### ACTION ITEM
Across the lines of the records below, how many have the string "hotmail" in them? Answer with the number alone.

### RECORDS FOR THIS EXERCISE
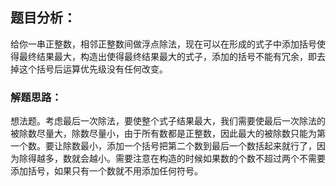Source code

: ## 题目分析：
给你一串正整数，相邻正整数间做浮点除法，现在可以在形成的式子中添加括号使得最终结果最大，构造出使得最终结果最大的式子，添加的括号不能有冗余，即去掉这个括号后运算优先级没有任何改变。

### 解题思路：
想法题。考虑最后一次除法，要使整个式子结果最大，我们需要使最后一次除法的被除数尽量大，除数尽量小，由于所有数都是正整数，因此最大的被除数只能为第一个数。要让除数最小，添加一个括号把第二个数到最后一个数括起来就行了，因为除得越多，数就会越小。需要注意在构造的时候如果数的个数不超过两个不需要添加括号，如果只有一个数就不用添加任何符号。

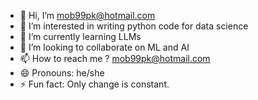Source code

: - 👋 Hi, I’m mob99pk@hotmail.com
- 👀 I’m interested in writing python code for data science 
- 🌱 I’m currently learning LLMs
- 💞️ I’m looking to collaborate on ML and AI
- 📫 How to reach me ? mob99pk@hotmail.com  
- 😄 Pronouns: he/she
- ⚡ Fun fact: Only change is constant.

<!---
mob99pk/mob99pk is a ✨ special ✨ repository because its `README.md` (this file) appears on your GitHub profile.
You can click the Preview link to take a look at your changes.
--->
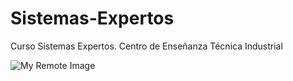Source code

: # Sistemas-Expertos
Curso Sistemas Expertos. Centro de Enseñanza Técnica Industrial

![My Remote Image](https://catalinasist.files.wordpress.com/2011/03/arquitectura-sistema-experto.png)
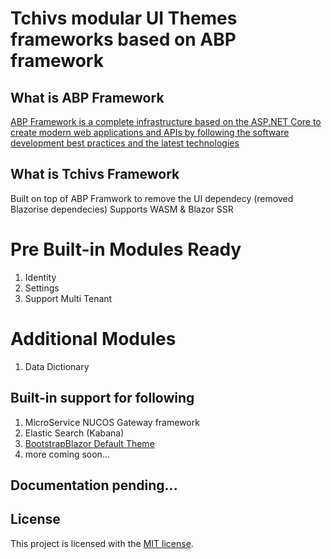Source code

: # Tchivs modular UI Themes frameworks based on ABP framework

## What is ABP Framework
<a href="https://github.com/abpframework">ABP Framework is a complete infrastructure based on the ASP.NET Core to create modern web applications and APIs by following the software development best practices and the latest technologies</a>

## What is Tchivs Framework
Built on top of ABP Framwork to remove the UI dependecy (removed Blazorise dependecies)
Supports WASM & Blazor SSR 
# Pre Built-in Modules Ready
  1) Identity
  2) Settings
  3) Support Multi Tenant
  
# Additional Modules
  1) Data Dictionary
 
## Built-in support for following
  1) MicroService NUCOS Gateway framework
  2) Elastic Search (Kabana)
  3) <a href="https://github.com/dotnetcore/BootstrapBlazor">BootstrapBlazor Default Theme </a>
  4) more coming soon...

## Documentation pending...


## License

This project is licensed with the [MIT license](LICENSE).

### RESPONSE AREA
2